Slow but Steady on the Backs of Consumers

Estimated at 0.9%, real GDP growth in the first quarter is not expected to improve from the slow 1.4% real GDP growth rate in the fourth quarter. High inventories, a generally weak world economy and extreme drops in energy and non-energy commodity prices have slowed overall economic growth in the last half year. However, the American economic expansion has been sustained through this challenging period by modest but gradually rising consumer spending. Despite areas of weakness in manufacturing and mining employment, total nonfarm payroll growth continued at a solid 209,000 average pace in the second quarter, the labor force participation rate showed steady gains, and average wage growth reflected nascent signs of acceleration. Spring also brought some signs of thaw in a manufacturing sector suppressed in 2015 by weaknesses in exports and energy related investment. However, exports still dropped to their lowest levels in January since June 2011, and will detract from economic growth in 2016 as long as the world economy continues to grow at a subpar pace. Capital spending is expected to remain subdued as business investment will not receive the boost it has in recent years from energy related investment. A drop in economy wide corporate profits in the fourth quarter to the lowest level since the third quarter of 2011 will likely also put downward pressure on overall capital investment.

Despite significant impacts on the energy producing sector of the economy, energy price declines have had positive effects on energy users as many consumers have been benefiting from low prices at the gas pumps. As discussed on the upcoming section on inflation, net gains in real per capita disposable incomes in the last 2 years have been primarily the result of declining energy prices. Low gasoline prices have also been generally supportive of auto sales and production. Vehicle sales should continue at a strong pace above 17 million in 2016, matching last-year’s brisk pace for the year overall.

"High Inventories create headwinds to economic growth in goods producing sectors."

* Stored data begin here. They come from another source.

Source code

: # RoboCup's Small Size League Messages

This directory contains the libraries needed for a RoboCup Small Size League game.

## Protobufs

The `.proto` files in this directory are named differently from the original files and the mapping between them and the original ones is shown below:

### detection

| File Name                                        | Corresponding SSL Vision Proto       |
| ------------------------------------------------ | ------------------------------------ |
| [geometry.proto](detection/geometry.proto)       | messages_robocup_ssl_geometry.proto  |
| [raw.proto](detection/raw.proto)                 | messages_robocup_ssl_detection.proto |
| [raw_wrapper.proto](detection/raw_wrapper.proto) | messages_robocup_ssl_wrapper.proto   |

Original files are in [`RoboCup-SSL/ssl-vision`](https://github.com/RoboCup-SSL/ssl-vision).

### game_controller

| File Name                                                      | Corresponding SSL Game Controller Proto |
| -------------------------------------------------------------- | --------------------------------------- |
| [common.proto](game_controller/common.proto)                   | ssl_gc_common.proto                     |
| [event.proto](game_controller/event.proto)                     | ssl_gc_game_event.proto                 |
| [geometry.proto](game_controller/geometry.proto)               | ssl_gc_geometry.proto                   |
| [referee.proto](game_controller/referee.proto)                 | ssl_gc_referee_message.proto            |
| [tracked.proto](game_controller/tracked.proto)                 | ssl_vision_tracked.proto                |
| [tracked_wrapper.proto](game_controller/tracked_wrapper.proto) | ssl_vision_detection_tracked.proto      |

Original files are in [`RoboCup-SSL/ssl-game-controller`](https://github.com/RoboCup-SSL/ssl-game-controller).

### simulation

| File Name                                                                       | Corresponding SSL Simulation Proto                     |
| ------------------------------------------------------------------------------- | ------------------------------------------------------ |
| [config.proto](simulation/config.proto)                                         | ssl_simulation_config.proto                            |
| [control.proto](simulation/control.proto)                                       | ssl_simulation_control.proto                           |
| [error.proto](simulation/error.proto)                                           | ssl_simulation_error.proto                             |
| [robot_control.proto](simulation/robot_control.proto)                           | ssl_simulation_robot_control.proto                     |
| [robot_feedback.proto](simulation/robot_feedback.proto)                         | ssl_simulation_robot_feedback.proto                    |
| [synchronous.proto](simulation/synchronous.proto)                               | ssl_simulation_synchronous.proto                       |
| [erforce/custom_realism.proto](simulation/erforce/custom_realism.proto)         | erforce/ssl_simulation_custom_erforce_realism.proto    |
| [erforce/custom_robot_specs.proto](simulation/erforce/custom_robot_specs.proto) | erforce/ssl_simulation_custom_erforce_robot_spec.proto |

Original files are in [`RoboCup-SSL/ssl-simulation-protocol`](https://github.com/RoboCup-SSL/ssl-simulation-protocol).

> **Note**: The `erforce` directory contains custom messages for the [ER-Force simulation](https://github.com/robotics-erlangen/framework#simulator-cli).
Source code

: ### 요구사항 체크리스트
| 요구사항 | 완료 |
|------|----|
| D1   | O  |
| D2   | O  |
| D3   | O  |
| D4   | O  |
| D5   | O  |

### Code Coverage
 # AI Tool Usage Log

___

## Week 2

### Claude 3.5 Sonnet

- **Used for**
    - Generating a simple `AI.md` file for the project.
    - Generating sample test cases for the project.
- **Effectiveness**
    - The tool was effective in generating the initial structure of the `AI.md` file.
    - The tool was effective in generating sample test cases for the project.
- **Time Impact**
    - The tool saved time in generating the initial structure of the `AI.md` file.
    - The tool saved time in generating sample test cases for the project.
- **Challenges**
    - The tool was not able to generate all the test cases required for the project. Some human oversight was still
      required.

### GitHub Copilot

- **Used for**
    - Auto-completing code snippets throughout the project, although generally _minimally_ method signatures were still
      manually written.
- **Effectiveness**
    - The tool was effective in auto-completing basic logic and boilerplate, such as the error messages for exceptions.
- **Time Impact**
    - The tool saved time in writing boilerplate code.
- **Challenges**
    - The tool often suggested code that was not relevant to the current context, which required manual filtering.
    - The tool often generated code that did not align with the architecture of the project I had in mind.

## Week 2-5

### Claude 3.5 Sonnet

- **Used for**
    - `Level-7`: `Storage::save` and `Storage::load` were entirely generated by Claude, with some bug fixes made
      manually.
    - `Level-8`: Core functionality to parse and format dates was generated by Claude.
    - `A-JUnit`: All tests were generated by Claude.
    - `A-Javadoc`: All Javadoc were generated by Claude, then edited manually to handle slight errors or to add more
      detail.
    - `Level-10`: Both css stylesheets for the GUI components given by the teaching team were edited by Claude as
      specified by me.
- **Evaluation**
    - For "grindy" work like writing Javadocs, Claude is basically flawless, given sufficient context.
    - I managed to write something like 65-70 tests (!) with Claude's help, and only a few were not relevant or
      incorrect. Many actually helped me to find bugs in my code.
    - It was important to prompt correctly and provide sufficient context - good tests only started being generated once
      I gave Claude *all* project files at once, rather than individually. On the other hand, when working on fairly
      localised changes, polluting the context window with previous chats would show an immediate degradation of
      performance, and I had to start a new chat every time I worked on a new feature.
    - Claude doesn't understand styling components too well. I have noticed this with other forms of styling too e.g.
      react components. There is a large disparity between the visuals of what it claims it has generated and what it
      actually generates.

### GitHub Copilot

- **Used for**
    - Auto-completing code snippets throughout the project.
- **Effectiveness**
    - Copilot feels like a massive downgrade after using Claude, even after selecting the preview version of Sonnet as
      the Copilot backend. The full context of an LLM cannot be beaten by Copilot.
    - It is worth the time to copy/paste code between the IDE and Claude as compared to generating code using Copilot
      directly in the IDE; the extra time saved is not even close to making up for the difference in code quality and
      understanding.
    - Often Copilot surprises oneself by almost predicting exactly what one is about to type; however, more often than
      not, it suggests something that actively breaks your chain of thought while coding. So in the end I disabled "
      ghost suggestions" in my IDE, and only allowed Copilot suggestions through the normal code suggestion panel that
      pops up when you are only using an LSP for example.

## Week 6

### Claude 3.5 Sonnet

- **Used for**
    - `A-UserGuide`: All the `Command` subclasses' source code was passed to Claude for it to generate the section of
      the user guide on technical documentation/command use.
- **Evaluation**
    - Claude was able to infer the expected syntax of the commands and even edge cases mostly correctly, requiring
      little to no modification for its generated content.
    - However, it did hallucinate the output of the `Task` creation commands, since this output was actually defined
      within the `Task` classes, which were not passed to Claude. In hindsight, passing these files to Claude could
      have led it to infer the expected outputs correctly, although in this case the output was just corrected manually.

The likely continuation of low mortgage rates should also keep the housing recovery on track, with a corresponding increase in housing-related durable goods consumption. Government spending will likely continue to grow as government revenues rise with economic expansion. On the other hand, inventory levels have been generally rising, and probably reflect disappointing sales overall. The Wholesale, Retail and Manufacturing components of Business inventories have continued to climb, and are at their highest since the recession. (Please see the chart below.) Hence, real GDP growth in the first half of the year will likely be restrained until these inventory-to-sales ratios begin to recede. The expected pick-up of GDP growth in the second quarter to 2% should help clear shelves, at least for goods destined for domestic purchasers.

Inventory to Sales Ratio
Economic Outlook April 2016

Overall, real GDP is expected to grow 1.7% in 2016, slower than the 2.4% average annual pace of the last 2 years, but still sufficient to continue to add jobs to the economy, albeit at a slower pace than during the last 2 years. However, these anticipated job increases may not be sufficient to absorb all the new labor force entrants. General declines in the U.S. unemployment rate during recent years are expected to slow significantly in 2016, and the unemployment rate is forecasted at 5.0% in the fourth quarter, equal to its rate in March. Goods intensive areas of the economy are likely to underperform service areas of the economy until overall goods markets return to greater balance. Hence, interior portions of the country, which tend to have relatively high industry concentrations in manufacturing, energy and agriculture, will likely grow more slowly than coastal states in 2016.